WHAT YOU SHOULD DO
Show the lines below where "campus" occurs.

TASK DATA
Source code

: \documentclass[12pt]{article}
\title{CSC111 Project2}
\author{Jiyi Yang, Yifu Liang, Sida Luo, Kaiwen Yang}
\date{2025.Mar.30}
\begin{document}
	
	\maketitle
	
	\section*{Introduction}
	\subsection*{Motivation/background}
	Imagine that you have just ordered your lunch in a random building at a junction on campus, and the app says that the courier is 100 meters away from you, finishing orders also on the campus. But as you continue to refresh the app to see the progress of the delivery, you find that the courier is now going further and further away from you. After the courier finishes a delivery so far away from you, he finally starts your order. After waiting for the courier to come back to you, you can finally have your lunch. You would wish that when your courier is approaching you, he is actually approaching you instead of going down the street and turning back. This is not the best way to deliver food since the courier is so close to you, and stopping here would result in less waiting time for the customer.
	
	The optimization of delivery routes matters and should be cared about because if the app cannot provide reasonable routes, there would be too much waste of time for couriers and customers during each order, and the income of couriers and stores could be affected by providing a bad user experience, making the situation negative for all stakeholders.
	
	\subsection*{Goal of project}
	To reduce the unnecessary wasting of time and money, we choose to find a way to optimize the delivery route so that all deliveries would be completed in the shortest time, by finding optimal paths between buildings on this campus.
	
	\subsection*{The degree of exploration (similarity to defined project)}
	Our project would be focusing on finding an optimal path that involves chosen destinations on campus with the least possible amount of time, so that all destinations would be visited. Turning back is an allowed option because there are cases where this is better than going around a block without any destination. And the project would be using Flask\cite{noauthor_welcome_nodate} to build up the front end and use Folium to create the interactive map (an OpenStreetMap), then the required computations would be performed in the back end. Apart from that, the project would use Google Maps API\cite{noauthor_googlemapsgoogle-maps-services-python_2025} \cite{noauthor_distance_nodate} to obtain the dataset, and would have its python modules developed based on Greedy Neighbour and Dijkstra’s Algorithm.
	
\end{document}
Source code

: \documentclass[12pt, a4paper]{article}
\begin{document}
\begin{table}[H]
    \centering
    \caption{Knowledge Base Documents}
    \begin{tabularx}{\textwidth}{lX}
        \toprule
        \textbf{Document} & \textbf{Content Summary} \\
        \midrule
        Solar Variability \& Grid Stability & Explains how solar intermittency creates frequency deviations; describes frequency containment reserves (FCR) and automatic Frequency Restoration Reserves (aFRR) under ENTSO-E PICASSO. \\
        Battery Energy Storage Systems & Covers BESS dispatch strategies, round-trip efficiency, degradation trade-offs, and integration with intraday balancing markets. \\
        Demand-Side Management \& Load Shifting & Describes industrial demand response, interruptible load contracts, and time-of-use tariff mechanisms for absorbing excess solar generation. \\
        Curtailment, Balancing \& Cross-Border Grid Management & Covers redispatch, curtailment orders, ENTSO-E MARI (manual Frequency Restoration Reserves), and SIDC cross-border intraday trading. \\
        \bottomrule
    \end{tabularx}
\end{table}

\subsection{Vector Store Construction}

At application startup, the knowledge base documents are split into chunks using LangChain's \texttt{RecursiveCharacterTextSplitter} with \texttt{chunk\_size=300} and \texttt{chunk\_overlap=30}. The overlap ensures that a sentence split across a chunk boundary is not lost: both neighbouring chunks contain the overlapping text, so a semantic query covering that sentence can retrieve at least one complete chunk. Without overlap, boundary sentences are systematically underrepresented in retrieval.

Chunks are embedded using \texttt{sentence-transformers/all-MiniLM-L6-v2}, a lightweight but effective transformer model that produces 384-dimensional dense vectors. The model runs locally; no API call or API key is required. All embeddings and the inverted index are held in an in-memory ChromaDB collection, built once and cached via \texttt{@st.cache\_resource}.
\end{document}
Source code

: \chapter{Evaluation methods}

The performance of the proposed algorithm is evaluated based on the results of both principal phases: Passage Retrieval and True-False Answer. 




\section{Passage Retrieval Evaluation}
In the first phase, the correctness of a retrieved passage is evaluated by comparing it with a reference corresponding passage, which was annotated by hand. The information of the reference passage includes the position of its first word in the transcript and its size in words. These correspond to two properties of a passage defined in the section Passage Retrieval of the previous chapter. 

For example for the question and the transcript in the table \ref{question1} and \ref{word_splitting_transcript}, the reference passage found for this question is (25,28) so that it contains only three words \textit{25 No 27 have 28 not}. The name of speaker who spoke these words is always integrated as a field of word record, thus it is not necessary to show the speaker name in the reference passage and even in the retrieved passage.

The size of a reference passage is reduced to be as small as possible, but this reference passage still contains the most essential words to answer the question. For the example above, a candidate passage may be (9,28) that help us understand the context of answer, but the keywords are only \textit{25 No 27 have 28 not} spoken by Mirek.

OUTPUT FOR THIS TASK
	Imagine that you have just ordered your lunch in a random building at a junction on campus, and the app says that the courier is 100 meters away from you, finishing orders also on the campus. But as you continue to refresh the app to see the progress of the delivery, you find that the courier is now going further and further away from you. After the courier finishes a delivery so far away from you, he finally starts your order. After waiting for the courier to come back to you, you can finally have your lunch. You would wish that when your courier is approaching you, he is actually approaching you instead of going down the street and turning back. This is not the best way to deliver food since the courier is so close to you, and stopping here would result in less waiting time for the customer.
	To reduce the unnecessary wasting of time and money, we choose to find a way to optimize the delivery route so that all deliveries would be completed in the shortest time, by finding optimal paths between buildings on this campus.
	Our project would be focusing on finding an optimal path that involves chosen destinations on campus with the least possible amount of time, so that all destinations would be visited. Turning back is an allowed option because there are cases where this is better than going around a block without any destination. And the project would be using Flask\cite{noauthor_welcome_nodate} to build up the front end and use Folium to create the interactive map (an OpenStreetMap), then the required computations would be performed in the back end. Apart from that, the project would use Google Maps API\cite{noauthor_googlemapsgoogle-maps-services-python_2025} \cite{noauthor_distance_nodate} to obtain the dataset, and would have its python modules developed based on Greedy Neighbour and Dijkstra’s Algorithm.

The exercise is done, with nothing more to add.